Any automaker that can sell vehicles for more than $100,000 is a competitor in the luxury market, Scott Keogh, president of Audi of America, said today in an interview at Bloomberg’s Washington office. He called Tesla, based in Palo Alto, California, “cool” and “the talk of the town.”
“What the industry as a whole can learn from them is continue to push innovation, continue to have the challenger spirit,” Keogh said.
Audi, Volkswagen AG’s luxury unit, expects to sell more than 150,000 vehicles in the U.S. this year, setting a record for sales in the country that’s its third-largest market, Keogh said. Tesla has said it plans to sell 21,000 Model S sedans worldwide this year. Both companies have redefined the luxury brand, moving it away from “granite” and “furs,” Keogh said.
Tesla has tangled with auto dealers in U.S. courts and state legislatures because it eschews the dealer model that other automakers use.

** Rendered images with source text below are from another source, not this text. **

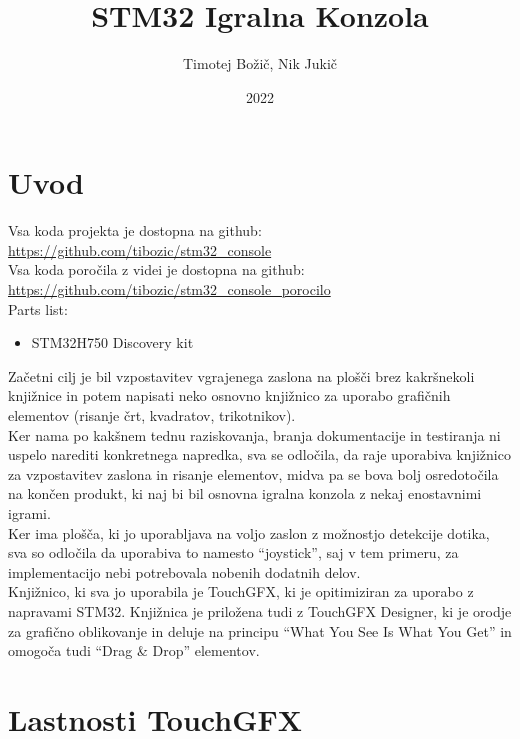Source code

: \documentclass{article}
\author{Timotej Bo\v{z}i\v{c}, Nik Juki\v{c}}
\title{STM32 Igralna Konzola}
\date{2022}
\begin{document}
\maketitle

\tableofcontents

\clearpage

\section{Uvod}
\noindent
Vsa koda projekta je dostopna na github: \href{https://github.com/tibozic/stm32_console}{https://github.com/tibozic/stm32\_console} \\
Vsa koda poro\v{c}ila z videi je dostopna na github: \href{https://github.com/tibozic/stm32_console_porocilo}{https://github.com/tibozic/stm32\_console\_porocilo} \\

\noindent
Parts list:
\begin{itemize}
  \item STM32H750 Discovery kit
\end{itemize}

\noindent
Za\v{c}etni cilj je bil vzpostavitev vgrajenega zaslona na
plo\v{s}\v{c}i brez kakr\v{s}nekoli knji\v{z}nice in potem napisati
neko osnovno knji\v{z}nico za uporabo grafi\v{c}nih elementov
(risanje \v{c}rt, kvadratov, trikotnikov). \\
Ker nama po kak\v{s}nem tednu raziskovanja, branja dokumentacije in testiranja
ni uspelo narediti konkretnega napredka, sva se
odlo\v{c}ila, da raje uporabiva knji\v{z}nico za vzpostavitev
zaslona in risanje elementov, midva pa se bova bolj osredoto\v{c}ila
na kon\v{c}en produkt, ki naj bi bil osnovna igralna konzola z nekaj
enostavnimi igrami. \\
Ker ima plo\v{s}\v{c}a, ki jo uporabljava na voljo zaslon z mo\v{z}nostjo
detekcije dotika, sva so odlo\v{c}ila da uporabiva to namesto ``joystick'',
saj v tem primeru, za implementacijo nebi potrebovala nobenih dodatnih
delov. \\

\noindent
Knji\v{z}nico, ki sva jo uporabila je TouchGFX, ki je opitimiziran za
uporabo z napravami STM32. Knji\v{z}nica je prilo\v{z}ena tudi z
TouchGFX Designer, ki je orodje za grafi\v{c}no oblikovanje in deluje
na principu ``What You See Is What You Get'' in omogo\v{c}a tudi
``Drag \& Drop'' elementov. \\

\section{Lastnosti TouchGFX}
\end{document}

“My view of dealers is crystal clear because I have personally seen the leverageable advantage of a dealer,” Keogh said. He cited dealers’ personal connections to prospective customers through schools and other communities.

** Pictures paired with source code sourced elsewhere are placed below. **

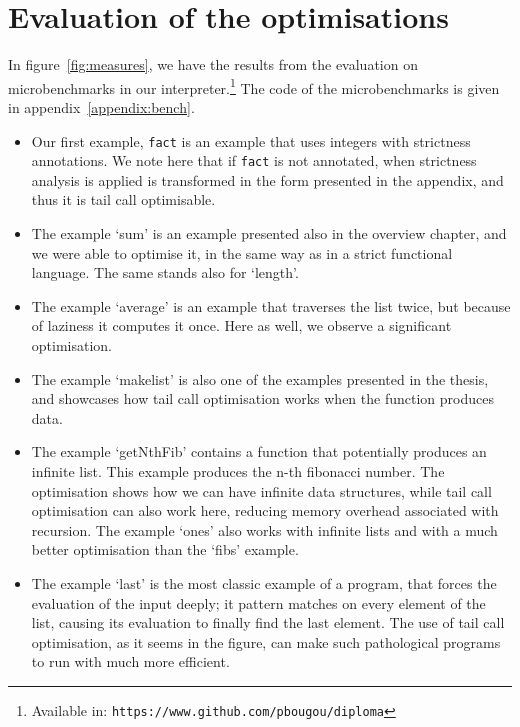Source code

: \documentclass[diploma]{softlab-thesis}
\begin{document}


\chapter {Evaluation of the optimisations}
\label{ch:evaluation}

In figure~\ref{fig:measures}, we have the results from the evaluation on microbenchmarks in our 
interpreter.\footnote{Available in: \texttt{https://www.github.com/pbougou/diploma}} The code of the microbenchmarks is given in appendix~\ref{appendix:bench}.

\begin{itemize}
  \item Our first example, \texttt{fact} is an example that uses integers with strictness annotations. 
  We note here that if \texttt{fact} is not annotated, when strictness analysis is applied is 
  transformed in the form presented in the appendix, and thus it is tail call optimisable.
  \item The example `sum' is an example presented also in the overview chapter, and we were able to 
  optimise it, in the same way as in a strict functional language. The same stands also for `length'.
  \item The example `average' is an example that traverses the list twice, but because of laziness it computes it 
  once. Here as well, we observe a significant optimisation.
  \item The example `makelist' is also one of the examples presented in the thesis, and showcases 
  how tail call optimisation works when the function produces data.
  \item The example `getNthFib' contains a function that potentially produces an infinite list. 
  This example produces the n-th fibonacci number. The optimisation shows how we can have infinite data 
  structures, while tail call optimisation can also work here, reducing memory overhead associated 
  with recursion. The example `ones' also works with infinite lists and with a much better optimisation 
  than the `fibs' example.
  \item The example `last' is the most classic example of a program, that forces the evaluation of 
  the input deeply; it pattern matches on every element of the list, causing its evaluation to 
  finally find the last element. The use of tail call optimisation, as it seems in the figure,
  can make such pathological programs to run with much more efficient.
\end{itemize}
\end{document}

He said Audi, while building its U.S. marketing strategy around clean-diesel technology, plans to join Tesla in selling plug-in electric vehicles, something California will require under its zero-emission vehicle mandate. Diesel will be one of four ways Audi meets U.S. fuel-economy standards, along with plug-in hybrids, plug-in electrics and improvements to the internal combustion engine, Keogh said.
Paying fines to meet fuel-economy standards, as German automakers have done in the past, won’t be part of Audi’s strategy to meet the requirements in the future, Keogh said, saying that’s not a “sustainable” approach.